Stratégie judiciaire classique, GUESS avait répliqué en sollicitant la nullité de la marque qui lui était opposée, en invoquant la fraude. Elle soulevait à cet égard une multitude d’arguments qui ont fini par porter. Il n’est pas inutile de les reprendre ici afin de lister les indices qui peuvent permettre de caractériser la fraude dans des affaires similaires :

  1. La Cour relève que le titulaire de la marque déclarait connaître le monde du textile. Dans ces conditions, il ne pouvait pas, selon la Cour, ignorer que GUESS utilisait le signe « OUTLAW » pour désigner une gamme de jeans avant même le dépôt de la marque. Sur ce point, la Cour rappelle que, pour que la fraude soit constituée, il n’est pas nécessaire que le demandeur à la nullité soit lui-même titulaire d’une marque : un simple usage du signe litigieux est suffisant ;  
  2. La Cour reproche au titulaire de la marque de n’avoir pas réellement cherché à exploiter cette dernière après son dépôt. Le titulaire ne fournissait d’ailleurs aucune explication sur cette inertie.

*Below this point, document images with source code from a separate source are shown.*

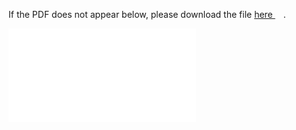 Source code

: 
If the PDF does not appear below, please download the file [here <img src="https://upload.wikimedia.org/wikipedia/commons/6/64/Icon_External_Link.png" width="13px"/>](../out/lectures/Math%20Camp%202022%20Lecture%201%20-%20Proofs,%20Metric%20Spaces,%20Topology.pdf).

<object data="../out/lectures/Math%20Camp%202022%20Lecture%201%20-%20Proofs,%20Metric%20Spaces,%20Topology.pdf" type="application/pdf" width="100%"  style="height:100vh" >
    <embed src="../out/lectures/Math%20Camp%202022%20Lecture%201%20-%20Proofs,%20Metric%20Spaces,%20Topology.pdf#pagemode=0&navpanes=0"></embed>
</object>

Il en découle que, pour les juges, l’idée d’un dépôt réalisé uniquement pour empêcher un tiers d’exploiter ce signe était crédible. Comme il existe des « patent trolls » pour les brevets, il peut également exister des « trademark trolls » pour les marques. Le troll est ici celui qui dépose une marque sans intention de s’en servir pour désigner des produits ou des services, mais uniquement pour empêcher un tiers de l’exploiter et ainsi tenter de monnayer un désistement, voire une cession de la marque. Or, dans cette affaire, le titulaire de la marque avait déposé plus de 70 autres marques comme « Rolling Stones », « Princess Kate » ou encore « Kerviel » (sic), signe que ses intentions n’étaient peut-être pas bienveillantes ; 
  3. Enfin, la Cour a relevé que le titulaire de la marque avait déployé beaucoup d’efforts pour s’opposer à l’usage du signe « OUTLAW » par GUESS, notamment en envoyant une lettre de mise en demeure (ce qui est classique), mais également en multipliant les courriers électroniques et même en alertant la Direction Départementale de la Protection des Populations. À vrai dire, l’argument peine à convaincre : il est parfois souhaitable de multiplier les démarches amiables avant d’engager un contentieux. 

Dans ces conditions, la Cour a considéré que « le droit de marque n’a pas été constitué et utilisé pour distinguer des produits ou services en identifiant leur origine et qu’il s’est trouvé détourné de sa fonction ». Il est vrai que la fraude résulte généralement dans l’intention de nuire à un tiers, intention qu’il est souvent difficile de caractériser, même dans des affaires ou la concomitance des événements peut laisser planer un doute sur la bonne foi du déposant. 

Il est à noter que la nullité n’entache pas nécessairement l’ensemble du dépôt de la marque et qu’il peut être intéressant de solliciter le cantonnement de cette nullité à certaines classes de produits ou de services, en l’occurrence les classes en cause dans le litige. Ce que n’avait pas demandé le titulaire de la marque en l’espèce, lequel a donc vu sa marque totalement annulée.